I made both regular- and mini-size Peanut Butter and Jelly Cupcakes and our favorite version was by far the mini. They seemed to have the perfect amount of frosting, jelly and topping.
Drizzling the strawberry ice cream topping over the tops was a last-minute call, but a GOOD one. This step can be skipped, but I love the touch of color the topping adds to the outside of the cupcakes. If you’ll be serving these at a gathering, drizzle just before serving. Guests will be WOWed!
Also, don’t throw away the bits of cupcake that you cut out of the centers. Use them to make Cupcake Truffles!

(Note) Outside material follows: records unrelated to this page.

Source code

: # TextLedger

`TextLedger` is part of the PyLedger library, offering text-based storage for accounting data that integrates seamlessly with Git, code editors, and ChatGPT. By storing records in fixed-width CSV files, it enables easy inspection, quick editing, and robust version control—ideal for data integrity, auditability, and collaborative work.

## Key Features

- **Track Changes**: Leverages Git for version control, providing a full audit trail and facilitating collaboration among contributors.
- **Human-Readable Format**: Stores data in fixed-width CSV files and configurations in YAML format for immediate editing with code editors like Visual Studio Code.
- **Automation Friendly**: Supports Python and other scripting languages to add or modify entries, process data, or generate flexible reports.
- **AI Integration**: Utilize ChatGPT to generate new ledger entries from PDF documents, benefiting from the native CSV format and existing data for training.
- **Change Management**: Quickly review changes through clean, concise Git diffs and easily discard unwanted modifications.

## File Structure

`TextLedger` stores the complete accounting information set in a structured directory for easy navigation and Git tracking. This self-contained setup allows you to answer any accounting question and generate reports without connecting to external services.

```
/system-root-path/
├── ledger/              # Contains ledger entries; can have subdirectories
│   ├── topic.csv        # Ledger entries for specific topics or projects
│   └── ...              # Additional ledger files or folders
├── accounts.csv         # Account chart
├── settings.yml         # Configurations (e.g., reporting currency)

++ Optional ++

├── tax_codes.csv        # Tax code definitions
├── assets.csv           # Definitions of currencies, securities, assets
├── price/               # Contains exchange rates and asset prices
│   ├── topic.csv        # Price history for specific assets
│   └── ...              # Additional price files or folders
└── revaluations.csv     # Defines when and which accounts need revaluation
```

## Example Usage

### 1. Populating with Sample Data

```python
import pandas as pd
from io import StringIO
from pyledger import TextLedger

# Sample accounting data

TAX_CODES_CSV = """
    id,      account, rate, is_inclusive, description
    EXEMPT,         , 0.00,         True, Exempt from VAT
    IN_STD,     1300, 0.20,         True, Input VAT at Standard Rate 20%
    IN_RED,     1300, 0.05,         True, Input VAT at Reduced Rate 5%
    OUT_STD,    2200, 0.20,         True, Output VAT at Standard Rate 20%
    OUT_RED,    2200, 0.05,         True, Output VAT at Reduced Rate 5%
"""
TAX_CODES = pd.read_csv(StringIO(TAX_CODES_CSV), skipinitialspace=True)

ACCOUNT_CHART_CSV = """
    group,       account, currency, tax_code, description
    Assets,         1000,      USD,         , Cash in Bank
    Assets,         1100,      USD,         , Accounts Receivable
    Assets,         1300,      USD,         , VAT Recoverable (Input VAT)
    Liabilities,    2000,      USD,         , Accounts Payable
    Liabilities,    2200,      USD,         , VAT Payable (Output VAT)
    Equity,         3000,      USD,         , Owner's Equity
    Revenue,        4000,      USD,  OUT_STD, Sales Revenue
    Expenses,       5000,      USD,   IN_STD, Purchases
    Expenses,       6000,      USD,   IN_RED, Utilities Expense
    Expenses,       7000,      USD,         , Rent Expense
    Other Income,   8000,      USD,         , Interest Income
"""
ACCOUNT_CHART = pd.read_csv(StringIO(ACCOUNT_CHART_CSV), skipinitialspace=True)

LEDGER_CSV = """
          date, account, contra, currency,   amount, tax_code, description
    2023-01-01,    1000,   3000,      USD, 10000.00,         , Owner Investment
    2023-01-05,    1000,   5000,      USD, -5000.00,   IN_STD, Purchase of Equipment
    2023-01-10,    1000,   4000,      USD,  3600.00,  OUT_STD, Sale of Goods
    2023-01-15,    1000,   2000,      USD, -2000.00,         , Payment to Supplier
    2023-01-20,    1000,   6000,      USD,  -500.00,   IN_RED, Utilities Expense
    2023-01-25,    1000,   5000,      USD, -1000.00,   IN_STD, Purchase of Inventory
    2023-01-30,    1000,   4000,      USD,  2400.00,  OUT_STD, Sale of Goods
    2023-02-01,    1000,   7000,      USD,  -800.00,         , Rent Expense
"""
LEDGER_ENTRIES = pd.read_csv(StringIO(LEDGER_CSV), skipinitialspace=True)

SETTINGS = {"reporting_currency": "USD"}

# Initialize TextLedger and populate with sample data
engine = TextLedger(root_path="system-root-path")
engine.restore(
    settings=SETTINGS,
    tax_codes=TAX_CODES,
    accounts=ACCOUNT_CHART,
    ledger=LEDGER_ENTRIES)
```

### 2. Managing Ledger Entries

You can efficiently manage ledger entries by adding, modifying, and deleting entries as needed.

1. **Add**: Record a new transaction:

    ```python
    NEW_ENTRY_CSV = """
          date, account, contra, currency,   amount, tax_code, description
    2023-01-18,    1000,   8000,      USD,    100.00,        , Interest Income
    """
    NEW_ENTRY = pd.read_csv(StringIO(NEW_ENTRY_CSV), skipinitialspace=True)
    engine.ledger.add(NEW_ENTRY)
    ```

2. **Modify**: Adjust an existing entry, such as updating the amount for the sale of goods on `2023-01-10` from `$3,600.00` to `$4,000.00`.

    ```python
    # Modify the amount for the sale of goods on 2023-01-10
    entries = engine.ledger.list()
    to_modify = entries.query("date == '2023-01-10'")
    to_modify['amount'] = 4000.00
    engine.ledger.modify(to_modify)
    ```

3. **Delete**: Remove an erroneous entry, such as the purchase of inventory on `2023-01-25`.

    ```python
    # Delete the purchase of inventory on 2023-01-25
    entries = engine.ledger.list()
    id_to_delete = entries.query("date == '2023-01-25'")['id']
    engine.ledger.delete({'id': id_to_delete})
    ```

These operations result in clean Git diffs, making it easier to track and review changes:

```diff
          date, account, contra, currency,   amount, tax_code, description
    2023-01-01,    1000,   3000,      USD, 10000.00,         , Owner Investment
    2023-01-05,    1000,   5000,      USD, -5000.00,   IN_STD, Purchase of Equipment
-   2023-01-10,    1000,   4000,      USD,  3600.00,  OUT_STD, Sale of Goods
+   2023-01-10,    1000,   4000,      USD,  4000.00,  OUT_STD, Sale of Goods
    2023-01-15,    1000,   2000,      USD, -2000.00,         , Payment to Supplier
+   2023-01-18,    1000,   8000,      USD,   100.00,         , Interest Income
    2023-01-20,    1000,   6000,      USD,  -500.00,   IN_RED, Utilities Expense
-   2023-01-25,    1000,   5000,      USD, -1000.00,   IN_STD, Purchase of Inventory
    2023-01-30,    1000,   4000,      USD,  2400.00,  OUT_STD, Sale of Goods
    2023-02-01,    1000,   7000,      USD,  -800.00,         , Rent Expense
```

Enjoy these yummy PBJ Cupcakes and I hope your week is going great!
Peanut Butter and Jelly Cupcakes
- 3/4 cup salted butter softened (1 1/2 sticks)
- 1 cup granulated sugar
- 3 egg whites
- 1 tsp. vanilla extract
- 2 cups all-purpose flour
- 3 tsp. baking powder
- 1/2 tsp. salt
- 1/2 cup sour cream
- 1/3 cup heaving whipping cream
- 1/2 cup strawberry or grape jelly
- 1/4 cup strawberry ice cream topping optional
- 4 tbsp. salted butter softened
- 1 cup creamy peanut butter
- 2 cups confectioners sugar
- 2/3 cup heavy whipping cream
MAKE THE CUPCAKES
- Preheat oven to 350°F and line regular or mini cupcake tins with cupcake liners. Using a stand mixer fitted with the paddle attachment (or a large mixing bowl with a hand mixer), combine the butter, sugar, egg whites and vanilla extract and beat on medium-low speed until creamy.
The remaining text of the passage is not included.